Saved entries:
———
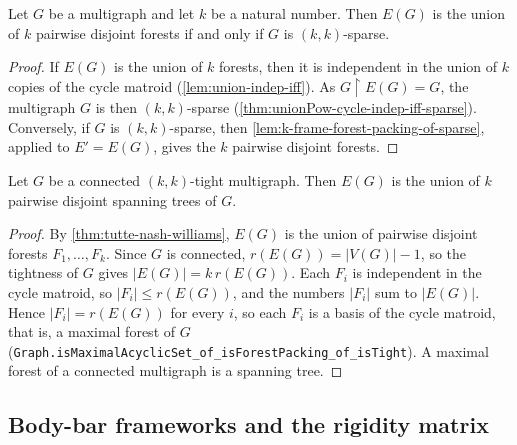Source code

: \begin{theorem}
  \label{thm:tutte-nash-williams}
  \leanok
  Let $G$ be a multigraph and let $k$ be a natural number. Then $E(G)$
  is the union of $k$ pairwise disjoint forests if and only if $G$ is
  $(k, k)$-sparse.
\end{theorem}
\begin{proof}
  \leanok
  If $E(G)$ is the union of $k$ forests, then it is independent in the
  union of $k$ copies of the cycle matroid (\cref{lem:union-indep-iff}).
  As $G \restriction E(G) = G$, the multigraph $G$ is then
  $(k, k)$-sparse (\cref{thm:unionPow-cycle-indep-iff-sparse}).
  Conversely, if $G$ is $(k, k)$-sparse, then
  \cref{lem:k-frame-forest-packing-of-sparse}, applied to $E' = E(G)$,
  gives the $k$ pairwise disjoint forests.
\end{proof}

\begin{corollary}
  \label{cor:k-spanning-trees}
  \leanok
  Let $G$ be a connected $(k, k)$-tight multigraph. Then $E(G)$ is the
  union of $k$ pairwise disjoint spanning trees of $G$.
\end{corollary}
\begin{proof}
  \leanok
  By \cref{thm:tutte-nash-williams}, $E(G)$ is the union of pairwise
  disjoint forests $F_1, \dots, F_k$. Since $G$ is connected,
  $r(E(G)) = |V(G)| - 1$, so the tightness of $G$ gives
  $|E(G)| = k\, r(E(G))$. Each $F_i$ is independent in the cycle
  matroid, so $|F_i| \le r(E(G))$, and the numbers $|F_i|$ sum to
  $|E(G)|$. Hence $|F_i| = r(E(G))$ for every $i$, so each $F_i$ is a
  basis of the cycle matroid, that is, a maximal forest of $G$
  (\texttt{Graph.\allowbreak{}isMaximalAcyclicSet\_\allowbreak{}of\_\allowbreak{}isForestPacking\_\allowbreak{}of\_\allowbreak{}isTight}).
  A maximal forest of a connected multigraph is a spanning tree.
\end{proof}

\subsection{Body-bar frameworks and the rigidity matrix}
\label{sec:body-bar-framework}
———
# What you are asked to do
The lines to copy are those above that contain the string "matroid".

# Solution for this problem
  union of $k$ copies of the cycle matroid (\cref{lem:union-indep-iff}).
  matroid, so $|F_i| \le r(E(G))$, and the numbers $|F_i|$ sum to
  basis of the cycle matroid, that is, a maximal forest of $G$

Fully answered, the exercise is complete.